#### Task to carry out
Could you please reproduce every record below exactly, leaving out the pictures?

#### Data excerpts
------------------------------------------------------------------------
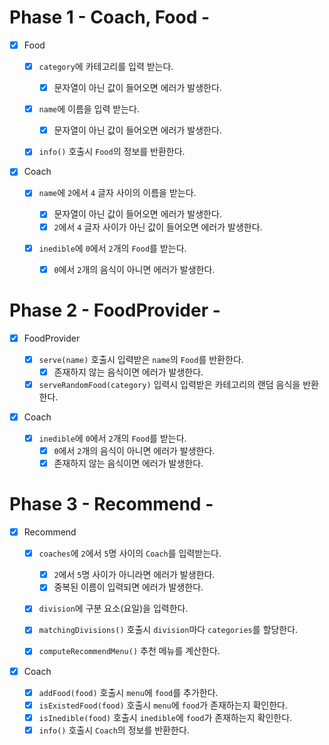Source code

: # Phase 1 - Coach, Food -

- [x] Food

  - [x] `category`에 카테고리를 입력 받는다.

    - [x] 문자열이 아닌 값이 들어오면 에러가 발생한다.

  - [x] `name`에 이름을 입력 받는다.

    - [x] 문자열이 아닌 값이 들어오면 에러가 발생한다.

  - [x] `info()` 호출시 `Food`의 정보를 반환한다.

- [x] Coach

  - [x] `name`에 `2`에서 `4` 글자 사이의 이름을 받는다.

    - [x] 문자열이 아닌 값이 들어오면 에러가 발생한다.
    - [x] `2`에서 `4` 글자 사이가 아닌 값이 들어오면 에러가 발생한다.

  - [x] `inedible`에 `0`에서 `2`개의 `Food`를 받는다.
    - [x] `0`에서 `2`개의 음식이 아니면 에러가 발생한다.

# Phase 2 - FoodProvider -

- [x] FoodProvider

  - [x] `serve(name)` 호출시 입력받은 `name`의 `Food`를 반환한다.
    - [x] 존재하지 않는 음식이면 에러가 발생한다.
  - [x] `serveRandomFood(category)` 입력시 입력받은 카테고리의 랜덤 음식을 반환한다.

- [x] Coach

  - [x] `inedible`에 `0`에서 `2`개의 `Food`를 받는다.
    - [x] `0`에서 `2`개의 음식이 아니면 에러가 발생한다.
    - [x] 존재하지 않는 음식이면 에러가 발생한다.

# Phase 3 - Recommend -

- [x] Recommend

  - [x] `coaches`에 `2`에서 `5`명 사이의 `Coach`를 입력받는다.
    - [x] `2`에서 `5`명 사이가 아니라면 에러가 발생한다.
    - [x] 중복된 이름이 입력되면 에러가 발생한다.
  - [x] `division`에 구분 요소(요일)을 입력한다.

  - [x] `matchingDivisions()` 호출시 `division`마다 `categories`를 할당한다.

  - [x] `computeRecommendMenu()` 추천 메뉴를 계산한다.

- [x] Coach

  - [x] `addFood(food)` 호출시 `menu`에 `food`를 추가한다.
  - [x] `isExistedFood(food)` 호출시 `menu`에 `food`가 존재하는지 확인한다.
  - [x] `isInedible(food)` 호출시 `inedible`에 `food`가 존재하는지 확인한다.
  - [x] `info()` 호출시 `Coach`의 정보를 반환한다.
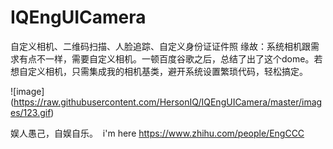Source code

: # IQEngUICamera
自定义相机、二维码扫描、人脸追踪、自定义身份证证件照
缘故：系统相机跟需求有点不一样，需要自定义相机。一顿百度谷歌之后，总结了出了这个dome。若想自定义相机，只需集成我的相机基类，避开系统设置繁琐代码，轻松搞定。

![image] (https://raw.githubusercontent.com/HersonIQ/IQEngUICamera/master/images/123.gif)

娱人愚己，自娱自乐。  i'm here https://www.zhihu.com/people/EngCCC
------------------------------------------------------------------------
#### Solution to the problem
Source code

: # Phase 1 - Coach, Food -

- [x] Food

  - [x] `category`에 카테고리를 입력 받는다.

    - [x] 문자열이 아닌 값이 들어오면 에러가 발생한다.

  - [x] `name`에 이름을 입력 받는다.

    - [x] 문자열이 아닌 값이 들어오면 에러가 발생한다.

  - [x] `info()` 호출시 `Food`의 정보를 반환한다.

- [x] Coach

  - [x] `name`에 `2`에서 `4` 글자 사이의 이름을 받는다.

    - [x] 문자열이 아닌 값이 들어오면 에러가 발생한다.
    - [x] `2`에서 `4` 글자 사이가 아닌 값이 들어오면 에러가 발생한다.

  - [x] `inedible`에 `0`에서 `2`개의 `Food`를 받는다.
    - [x] `0`에서 `2`개의 음식이 아니면 에러가 발생한다.

# Phase 2 - FoodProvider -

- [x] FoodProvider

  - [x] `serve(name)` 호출시 입력받은 `name`의 `Food`를 반환한다.
    - [x] 존재하지 않는 음식이면 에러가 발생한다.
  - [x] `serveRandomFood(category)` 입력시 입력받은 카테고리의 랜덤 음식을 반환한다.

- [x] Coach

  - [x] `inedible`에 `0`에서 `2`개의 `Food`를 받는다.
    - [x] `0`에서 `2`개의 음식이 아니면 에러가 발생한다.
    - [x] 존재하지 않는 음식이면 에러가 발생한다.

# Phase 3 - Recommend -

- [x] Recommend

  - [x] `coaches`에 `2`에서 `5`명 사이의 `Coach`를 입력받는다.
    - [x] `2`에서 `5`명 사이가 아니라면 에러가 발생한다.
    - [x] 중복된 이름이 입력되면 에러가 발생한다.
  - [x] `division`에 구분 요소(요일)을 입력한다.

  - [x] `matchingDivisions()` 호출시 `division`마다 `categories`를 할당한다.

  - [x] `computeRecommendMenu()` 추천 메뉴를 계산한다.

- [x] Coach

  - [x] `addFood(food)` 호출시 `menu`에 `food`를 추가한다.
  - [x] `isExistedFood(food)` 호출시 `menu`에 `food`가 존재하는지 확인한다.
  - [x] `isInedible(food)` 호출시 `inedible`에 `food`가 존재하는지 확인한다.
  - [x] `info()` 호출시 `Coach`의 정보를 반환한다.
Source code

: # IQEngUICamera
自定义相机、二维码扫描、人脸追踪、自定义身份证证件照
缘故：系统相机跟需求有点不一样，需要自定义相机。一顿百度谷歌之后，总结了出了这个dome。若想自定义相机，只需集成我的相机基类，避开系统设置繁琐代码，轻松搞定。

![image] (https://raw.githubusercontent.com/HersonIQ/IQEngUICamera/master/images/123.gif)

娱人愚己，自娱自乐。  i'm here https://www.zhihu.com/people/EngCCC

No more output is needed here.